Chicago, the most important city in America, located on the shores of Lake Michigan in Illinois, is among the largest cities in the U.S. Famed for its bold Chicago architecture, it has a skyline punctuated by skyscrapers such as the iconic John Hancock Center, 1,451-ft. Willis Tower and the neo-Gothic Tribune Tower.

The city is also renowned for its museums, including the Art Institute of Chicago with its noted Impressionist and Post-Impressionist works.

“Chicago ranks seventh in the world for the number of skyscrapers “

This windy city has long been connected with some of architecture’s most important names such as Frank-Lloyd-Wright, Louis-Sullivan, Mies-van-der-Rohe, and Holabird & Root.

Following is the list of 15 places every Architect must visit in the“birthplace of skyscrapers – Chicago”, during their next vacation.

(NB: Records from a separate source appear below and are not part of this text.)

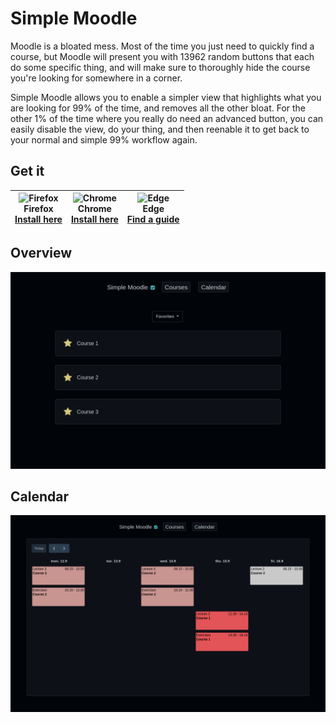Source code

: # Simple Moodle

Moodle is a bloated mess. Most of the time you just need to quickly find a course, but Moodle will present you with 13962 random buttons that each do some specific thing, and will make sure to thoroughly hide the course you're looking for somewhere in a corner.

Simple Moodle allows you to enable a simpler view that highlights what you are looking for 99% of the time, and removes all the other bloat. For the other 1% of the time where you really do need an advanced button, you can easily disable the view, do your thing, and then reenable it to get back to your normal and simple 99% workflow again.

## Get it
 | ![Firefox](https://github.com/alrra/browser-logos/raw/main/src/firefox/firefox_32x32.png)<br>Firefox<br>[Install here](https://addons.mozilla.org/en-US/firefox/addon/simple-moodle/) | ![Chrome](https://github.com/alrra/browser-logos/raw/main/src/chrome/chrome_32x32.png)<br>Chrome<br>[Install here](https://chrome.google.com/webstore/detail/simple-moodle/fbmkgaebooghmoldfmjgedkomjkkfgao) | ![Edge](https://github.com/alrra/browser-logos/raw/main/src/edge/edge_32x32.png)<br>Edge<br>[Find a guide](https://www.qwant.com/?q=How+to+install+Chrome+extensions+in+Edge) |
|:--:|:--:|:--:|

## Overview
![The overview page, showing a simple list of courses that the user has "favorited".](screenshots/overview.png)

## Calendar
![The calendar page, showing a simplified view of the events.](screenshots/calendar.png)
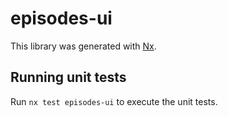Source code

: # episodes-ui

This library was generated with [Nx](https://nx.dev).

## Running unit tests

Run `nx test episodes-ui` to execute the unit tests.
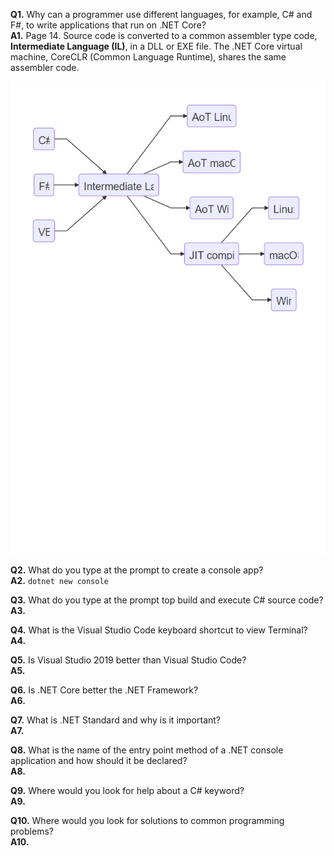 **Q1.** Why can a programmer use different languages, for example, C# and F#, to write applications that run on .NET Core?  
**A1.** Page 14. Source code is converted to a common assembler type code, **Intermediate Language (IL)**, in a DLL or EXE file. The .NET Core virtual machine, CoreCLR (Common Language Runtime), shares the same assembler code.  
  
![IL UML diagram](https://github.com/skomja00/Csharp/blob/master/markjprice/Csharp%208.0%20and%20.NET%20Core%203.0/Exercise%201.1.png)  
    
**Q2.**  What do you type at the prompt to create a console app?  
**A2.** `dotnet new console`  

**Q3.**  What do you type at the prompt top build and execute C# source code?  
**A3.** 

**Q4.**  What is the Visual Studio Code keyboard shortcut to view Terminal?  
**A4.** 

**Q5.**  Is Visual Studio 2019 better than Visual Studio Code?  
**A5.** 

**Q6.**  Is .NET Core better the .NET Framework?  
**A6.** 

**Q7.**  What is .NET Standard and why is it important?  
**A7.** 

**Q8.**  What is the name of the entry point method of a .NET console application and how should it be declared?  
**A8.** 

**Q9.**  Where would you look for help about a C# keyword?  
**A9.** 

**Q10.**  Where would you look for solutions to common programming problems?  
**A10.** 

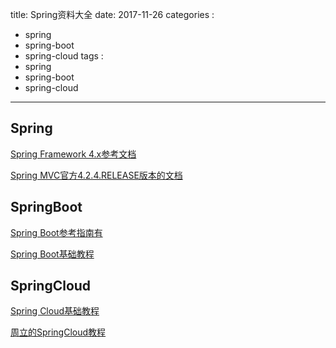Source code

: title: Spring资料大全
date: 2017-11-26
categories : 
  - spring
  - spring-boot
  - spring-cloud
tags : 
  - spring
  - spring-boot
  - spring-cloud
---

## Spring

[Spring Framework 4.x参考文档](http://blog.didispace.com/books/spring-framework-4-reference/) 


[Spring MVC官方4.2.4.RELEASE版本的文档](http://blog.didispace.com/books/spring-mvc-4-tutorial/)


## SpringBoot

[Spring Boot参考指南有](http://blog.didispace.com/books/spring-boot-reference/I.%20Spring%20Boot%20Documentation/1.%20About%20the%20documentation.html)


[Spring Boot基础教程](http://blog.didispace.com/Spring-Boot%E5%9F%BA%E7%A1%80%E6%95%99%E7%A8%8B/)



## SpringCloud


[Spring Cloud基础教程](http://blog.didispace.com/Spring-Cloud%E5%9F%BA%E7%A1%80%E6%95%99%E7%A8%8B/)


[周立的SpringCloud教程](http://www.itmuch.com/categories/Spring-Cloud/)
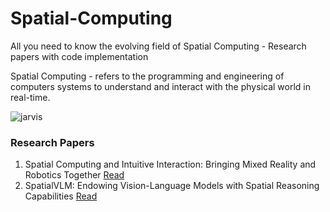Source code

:# Spatial-Computing
All you need to know the evolving field of Spatial Computing - Research papers with code implementation

Spatial Computing - refers to the programming and engineering of computers systems to understand and interact with the physical world in real-time.

![jarvis](https://github.com/Jaykef/Spatial-Computing/assets/11355002/e276e9fc-d3f9-42ad-922f-8e2a87e9ffb2)

### Research Papers
1. Spatial Computing and Intuitive Interaction: Bringing Mixed Reality and Robotics Together <a href="https://github.com/Jaykef/Spatial-Computing/blob/main/Research-Papers/Spatial-Computing-and%20Intuitive-Interaction.pdf">Read</a>
2. SpatialVLM: Endowing Vision-Language Models with Spatial Reasoning Capabilities <a href="https://arxiv.org/pdf/2401.12168.pdf">Read</a>
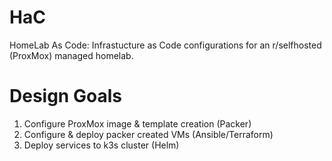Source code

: # HaC
HomeLab As Code: Infrastucture as Code configurations for an r/selfhosted (ProxMox) managed homelab. 

# Design Goals

1. Configure ProxMox image & template creation (Packer)
2. Configure & deploy packer created VMs (Ansible/Terraform)
3. Deploy services to k3s cluster (Helm)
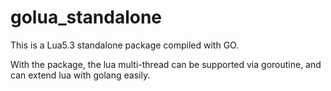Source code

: # golua_standalone

This is a Lua5.3 standalone package compiled with GO.

With the package, the lua multi-thread can be supported via goroutine, and can extend lua with golang easily.
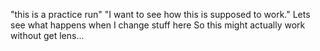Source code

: "this is a practice run"
"I want to see how this is supposed to work."
Lets see what happens when I change stuff here
So this might actually work without get lens...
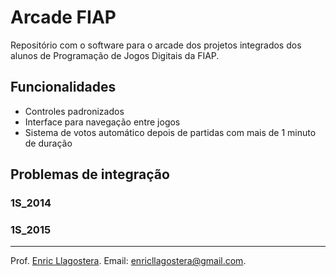 # Arcade FIAP

Repositório com o software para o arcade dos projetos integrados dos alunos de Programação de Jogos Digitais da FIAP.

## Funcionalidades

- Controles padronizados
- Interface para navegação entre jogos
- Sistema de votos automático depois de partidas com mais de 1 minuto de duração

## Problemas de integração

### 1S_2014

### 1S_2015



---

Prof. [Enric Llagostera](http://enric.llagostera.com.br).
Email: enricllagostera@gmail.com.

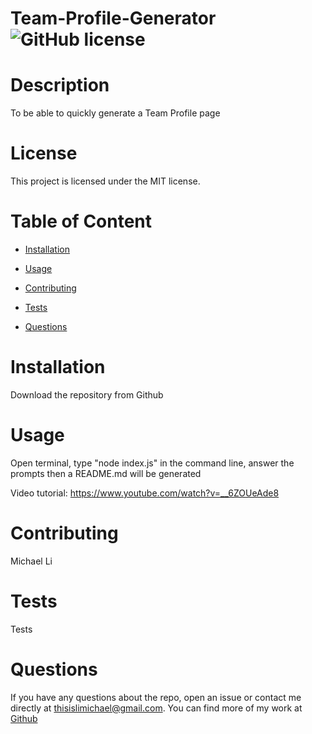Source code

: # Team-Profile-Generator ![GitHub license](https://img.shields.io/badge/license-MIT-blue.svg)

# Description
To be able to quickly generate a Team Profile page 
# License
This project is licensed under the MIT license.

# Table of Content

* [Installation](#installation)

* [Usage](#usage)

* [Contributing](#contributing)

* [Tests](#tests)

* [Questions](#questions)

# Installation
Download the repository from Github
# Usage
Open terminal, type "node index.js" in the command line, answer the prompts then a README.md will be generated

Video tutorial:
https://www.youtube.com/watch?v=__6ZOUeAde8
# Contributing
Michael Li
# Tests
Tests

# Questions 
If you have any questions about the repo, open an issue or contact me directly at thisislimichael@gmail.com. 
You can find more of my work at [Github](https://github.com/limichael97)
  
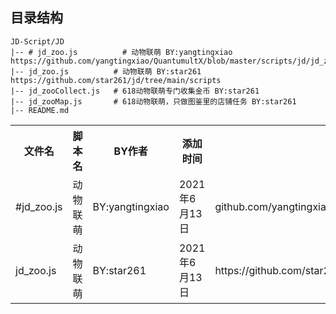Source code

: ##  目录结构
    JD-Script/JD
    |-- # jd_zoo.js          # 动物联萌 BY:yangtingxiao https://github.com/yangtingxiao/QuantumultX/blob/master/scripts/jd/jd_zoo.js                           
    |-- jd_zoo.js          # 动物联萌 BY:star261 https://github.com/star261/jd/tree/main/scripts
    |-- jd_zooCollect.js   # 618动物联萌专门收集金币 BY:star261
    |-- jd_zooMap.js       # 618动物联萌，只做图鉴里的店铺任务 BY:star261
    |-- README.md

<div>
    <table border="0">
	  <tr>
	    <th>文件名</th>
	    <th>脚本名</th>
	    <th>BY作者</th>
	    <th>添加时间</th>
			<th>链接</th>
	  </tr>
	  <tr>
	    <td>#jd_zoo.js</td>
	    <td>动物联萌</td>
		  <td>BY:yangtingxiao</td>
			<td>2021年6月13日</td>
		  <td>github.com/yangtingxiao/QuantumultX/blob/master/scripts/jd/jd_zoo.js</td>
	  </tr>
          <tr>
	  <td>jd_zoo.js</td>
	  <td>动物联萌</td>
		<td>BY:star261</td>
		<td>2021年6月13日</td>
		<td>https://github.com/star261/jd/tree/main/scripts</td>
	  </tr>
    </table>
</div>
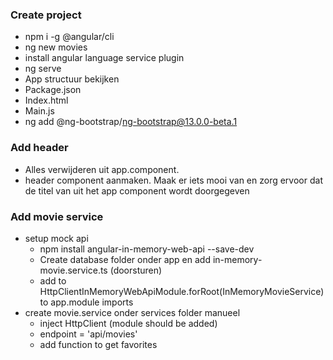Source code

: ### Create project

- npm i -g @angular/cli
- ng new movies
- install angular language service plugin
- ng serve
- App structuur bekijken
- Package.json
- Index.html
- Main.js
- ng add @ng-bootstrap/ng-bootstrap@13.0.0-beta.1


### Add header

- Alles verwijderen uit app.component.
- header component aanmaken. Maak er iets mooi van en zorg ervoor dat de titel van uit het app component wordt doorgegeven

### Add movie service

- setup mock api
    - npm install angular-in-memory-web-api --save-dev
    - Create database folder onder app en add in-memory-movie.service.ts (doorsturen)
    - add to HttpClientInMemoryWebApiModule.forRoot(InMemoryMovieService) to app.module imports
- create movie.service onder services folder manueel
    - inject HttpClient (module should be added)
    - endpoint = 'api/movies'
    - add function to get favorites

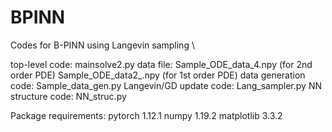 # BPINN
Codes for B-PINN using Langevin sampling \\

top-level code: mainsolve2.py
data file: Sample_ODE_data_4.npy (for 2nd order PDE)
           Sample_ODE_data2_.npy (for 1st order PDE)
data generation code: Sample_data_gen.py
Langevin/GD update code: Lang_sampler.py
NN structure code: NN_struc.py

Package requirements:
pytorch 1.12.1
numpy 1.19.2
matplotlib 3.3.2

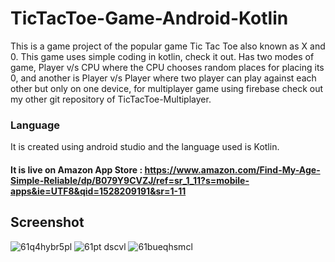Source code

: # TicTacToe-Game-Android-Kotlin

This is a game project of the popular game Tic Tac Toe also known as X and 0.
This game uses simple coding in kotlin, check it out.
Has two modes of game, Player v/s CPU where the CPU chooses random places for placing its 0, and another is Player v/s Player where two player can play against each other but only on one device, for multiplayer game using firebase check out my other git repository of TicTacToe-Multiplayer.

### Language
It is created using android studio and the language used is Kotlin.

#### It is live on Amazon App Store : https://www.amazon.com/Find-My-Age-Simple-Reliable/dp/B079Y9CVZJ/ref=sr_1_11?s=mobile-apps&ie=UTF8&qid=1528209191&sr=1-11

## Screenshot
![61q4hybr5pl](https://user-images.githubusercontent.com/15246084/41124078-6fbda86c-6abe-11e8-97cf-e72b2309030d.jpg)
![61pt dscvl](https://user-images.githubusercontent.com/15246084/41124079-6fef207c-6abe-11e8-9372-2b2fe86b5bb3.jpg)
![61bueqhsmcl](https://user-images.githubusercontent.com/15246084/41124080-701d2288-6abe-11e8-9959-406badb98c49.jpg)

1. Rookery Building | Chicago Architecture

Completion year: 1888
Architect: Burnham & Root, F.L.Wright

Rookery building is one of Chicago’s most old famous and beloved historic buildings. When completed, the Rookery was thought to be the largest and finest office building in the United States.

Located at the corner of LaSalle and Adams, the Rookery is one of Chicago’s most elegant buildings and a star of the LaSalle Street financial corridor.

From its colourful exterior to its glistening interior, the Rookery provides an opportunity to experience the raw beauty and uncover a myriad of architectural styles in Chicago. This building, which has been a Chicago icon since its opening in 1888, is a masterful work of engineering.

Part of what makes the Rookery a gem is its interior light court. It maximizes the amount of light and air in the building. The light court illuminates the building’s square interior plan. Sheltered by a glass ceiling, the two-story lobby and public space is a sight to be seen.

The exterior is an experiment in using historical decorative elements in a contemporary office building in the late 19th century. The facade contains decorative elements reminiscent of late Roman, Venetian, Moorish, and medieval-European architecture.

2. Monadnock Building

Completion year: 1891, 1893
Architect: Burnham& Root, Holabird & Roche

As you pass by the Monadnock Building in Chicago’s Loop, you may not recognize it, as a transitional moment in architectural history.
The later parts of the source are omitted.